If you ask “The Civil war was fought between two sides that stood for; [fill in the explanation] why did the South lose?” A 12 year olds answer: “They lost because they weren’t for the fact that all people are the same, and because they were real mean guys”. Ask on the other hand; “Why did the South lose the Civil War?” and most 12 year olds will say; “They did?”

I agree with the OP, that is too high demands, but not for knowledge; for format.

You shall be answered as you ask.

Sparc

My first reaction was moral support. From what I understand, many Northerners were less than thrilled to fight, a draft had to be instated, and many richer yankees paid someone else to fight for them.
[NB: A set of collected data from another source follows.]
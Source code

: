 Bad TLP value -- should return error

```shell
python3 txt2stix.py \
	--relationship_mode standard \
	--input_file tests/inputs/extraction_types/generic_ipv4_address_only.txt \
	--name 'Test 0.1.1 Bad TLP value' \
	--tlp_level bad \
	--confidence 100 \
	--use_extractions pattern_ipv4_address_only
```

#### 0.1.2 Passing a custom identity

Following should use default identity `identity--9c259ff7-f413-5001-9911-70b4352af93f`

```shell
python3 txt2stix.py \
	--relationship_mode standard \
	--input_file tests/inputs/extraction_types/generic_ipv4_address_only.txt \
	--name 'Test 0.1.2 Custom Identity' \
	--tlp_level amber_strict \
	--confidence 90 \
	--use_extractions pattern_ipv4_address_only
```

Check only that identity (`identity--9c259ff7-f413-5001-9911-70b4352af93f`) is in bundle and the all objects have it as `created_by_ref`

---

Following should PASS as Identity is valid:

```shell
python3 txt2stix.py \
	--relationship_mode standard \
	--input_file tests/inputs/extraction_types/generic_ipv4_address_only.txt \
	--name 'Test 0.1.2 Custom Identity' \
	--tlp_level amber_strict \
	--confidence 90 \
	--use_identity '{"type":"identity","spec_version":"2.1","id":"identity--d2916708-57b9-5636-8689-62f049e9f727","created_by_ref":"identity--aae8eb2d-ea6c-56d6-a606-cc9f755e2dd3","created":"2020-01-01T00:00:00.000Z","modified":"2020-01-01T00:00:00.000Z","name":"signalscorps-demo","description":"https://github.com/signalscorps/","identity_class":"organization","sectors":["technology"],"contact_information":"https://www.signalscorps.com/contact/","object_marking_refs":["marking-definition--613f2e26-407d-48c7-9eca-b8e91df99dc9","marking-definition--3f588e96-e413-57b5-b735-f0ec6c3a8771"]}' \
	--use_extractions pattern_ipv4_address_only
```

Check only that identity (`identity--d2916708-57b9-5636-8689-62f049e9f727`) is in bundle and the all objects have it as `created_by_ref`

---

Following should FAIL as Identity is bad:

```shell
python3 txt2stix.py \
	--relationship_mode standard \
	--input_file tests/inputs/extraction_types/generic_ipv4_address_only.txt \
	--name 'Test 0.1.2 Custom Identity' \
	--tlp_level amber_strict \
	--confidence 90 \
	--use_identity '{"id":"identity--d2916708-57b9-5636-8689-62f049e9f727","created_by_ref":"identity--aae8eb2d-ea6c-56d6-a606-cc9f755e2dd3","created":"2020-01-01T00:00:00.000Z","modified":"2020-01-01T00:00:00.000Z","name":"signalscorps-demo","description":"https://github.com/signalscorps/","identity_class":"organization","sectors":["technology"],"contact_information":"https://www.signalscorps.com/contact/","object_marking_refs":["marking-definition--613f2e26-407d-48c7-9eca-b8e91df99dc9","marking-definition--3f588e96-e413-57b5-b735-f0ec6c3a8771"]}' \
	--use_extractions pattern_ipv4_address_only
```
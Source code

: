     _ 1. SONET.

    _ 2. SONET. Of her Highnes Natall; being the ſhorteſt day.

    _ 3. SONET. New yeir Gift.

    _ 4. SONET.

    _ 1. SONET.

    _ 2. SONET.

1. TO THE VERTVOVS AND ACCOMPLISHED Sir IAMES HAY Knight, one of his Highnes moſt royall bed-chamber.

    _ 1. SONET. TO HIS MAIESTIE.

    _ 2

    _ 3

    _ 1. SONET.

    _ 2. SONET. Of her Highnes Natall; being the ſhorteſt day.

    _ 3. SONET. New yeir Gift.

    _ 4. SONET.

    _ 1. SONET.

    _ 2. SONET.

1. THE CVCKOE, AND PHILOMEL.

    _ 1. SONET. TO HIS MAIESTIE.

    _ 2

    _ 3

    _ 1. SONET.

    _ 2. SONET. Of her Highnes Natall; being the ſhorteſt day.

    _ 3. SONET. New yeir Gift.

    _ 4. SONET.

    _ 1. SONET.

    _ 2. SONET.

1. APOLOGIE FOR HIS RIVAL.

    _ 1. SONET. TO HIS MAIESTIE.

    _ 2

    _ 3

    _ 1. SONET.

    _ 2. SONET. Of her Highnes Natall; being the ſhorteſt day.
As opposed to the South who were all united in their goal to fend off the “northern aggressors.”

That’s what I remember learning in H.S. anyway.

If a kid in my class turned in a paper that said 1.) Robert E. Lee and 2.) South African mercenaries, hell, I’d give him an A. :wink:

I’m having a hard time seeing how this is supposed to be difficult. I would think that any person with a grade 5, or possibly grade 6 education can answer that. Sure, it might take a little while, but it’s very basic arithmetic. If 96% of American students don’t know long division (after they’ve been taught it, I’m not talking kindergarten), then I’d say there is a problem.

IIRC a French monk in the 18th spent his whole life calculating Pi and then at the very last moment realized that he made a mistake somewhere in the 200 first digits. What is so simple about calculating pi??? I’m no good at long division at all even if my IQ tests always went off the charts…further, you would have to know that it is ‘only’ long division.

We might be a bunch of eggheads here…but let’s not get ahead of ourselves shall we?